Refere-se às diferentes leituras de um acontecimento ou personagem histórica. Já lá vamos, ao livro.

Aceitamos que se tenha feito connosco, e que se faça continuamente connosco, essa grande mentira que é pensar que o mundo é só um, que o tempo é só um, que o passado é só um. Ficamos muito aflitos e ansiosos quando nos dizem que num regime há só um partido, que há só uma única voz na opinião pública. E fazemos bem! Essa é uma coisa que não podemos aceitar. Mas silenciosamente e desapercebidamente aceitamos que o mundo seja uno.

 

Voltando ao princípio da entrevista, aos passados ao invés de passado. Vozes ao invés de voz. Quando decidiu trabalhar o Gungunhana, um período essencial da história da construção do seu país, ia disponível para esta pluralidade de vozes e de passados? Ou foi no processo da escrita, de pesquisa que se surpreendeu com uma imensidão de passados e de vozes, superior àquela que tinha previsto?

Não só ia preparado como tinha essa intenção. A intenção era dizer, usando a expressão brasileira: “Gente, há muitos passados, não tenhamos medo disso”. É melhor convivermos com essa pluralidade de fantasmas do que sermos surpreendidos quando eles nos baterem à porta.

Quando falei ao novo presidente de Moçambique, Filipe Nyusi, deste projecto, disse-lhe: “Estou com alguma preocupação. Este país ainda é muito sujeito a estas manipulações na base étnica, na base desses passados que foram muitos, e que são aproveitados politicamente por forças”. E ele respondeu: “Mais vale acordarmos os fantasmas do que sermos acordados por eles”.

 

Foi um encorajamento.

Foi.
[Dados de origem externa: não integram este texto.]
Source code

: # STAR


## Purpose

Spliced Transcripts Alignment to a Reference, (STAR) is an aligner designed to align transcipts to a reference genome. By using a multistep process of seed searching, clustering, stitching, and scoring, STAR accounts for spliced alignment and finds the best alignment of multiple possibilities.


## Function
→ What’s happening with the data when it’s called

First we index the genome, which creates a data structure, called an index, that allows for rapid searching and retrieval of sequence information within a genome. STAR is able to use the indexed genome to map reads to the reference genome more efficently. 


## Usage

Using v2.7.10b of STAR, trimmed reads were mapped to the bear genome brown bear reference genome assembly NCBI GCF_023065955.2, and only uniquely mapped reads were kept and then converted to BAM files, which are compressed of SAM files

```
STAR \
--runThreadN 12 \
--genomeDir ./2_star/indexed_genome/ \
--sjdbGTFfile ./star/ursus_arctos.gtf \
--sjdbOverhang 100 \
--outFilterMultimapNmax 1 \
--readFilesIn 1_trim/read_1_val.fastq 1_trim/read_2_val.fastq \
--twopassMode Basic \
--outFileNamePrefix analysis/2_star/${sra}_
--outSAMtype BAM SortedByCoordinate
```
Num país que é tão recente, é complicado aceitarmos essa complexidade e essa diversidade. Tem que pensar: “Sou a Anabela, não sou uma das Anabelas que está dentro de mim”. Um país é a mesma coisa. Tem que se escolher amnésias, lembranças. Não serei responsável nem quero contribuir para esse processo, mas quero dizer que não tenhamos medo. Há muitos passados – eles convivem bem entre eles.

 

Quais foram os fantasmas acordados?

Fui mais surpreendido pelo lado português. Portugal está noutra condição histórica. Portugal é uma nação [antiga] e todos os seus mitos têm séculos. Ninguém está interessado se o D. Dinis ou o D. Afonso Henriques foram ou não foram exactamente assim.

Surpreenderam-me as diferentes propostas de leitura, as diferentes versões, as fracções dentro do discurso português. Não havia uma coisa chamada Portugal e a intervenção portuguesa [em África], havia muitas coisas dentro disso.

 

Conte um pouco deste processo. Porquê Gungunhana?

Porque o Gungunhana corporiza muito disto, a construção de mentiras de um e do outro lado. O Gungunhana é quase uma personagem de Shakespeare. É profundamente trágico. [Intuí] que entre aquilo que realmente era e aquilo que se via nele havia distâncias enormes. Substanciava aquela ideia do selvagem africano, do grande chefe.

 

E de força hercúlea. É um aspecto importante.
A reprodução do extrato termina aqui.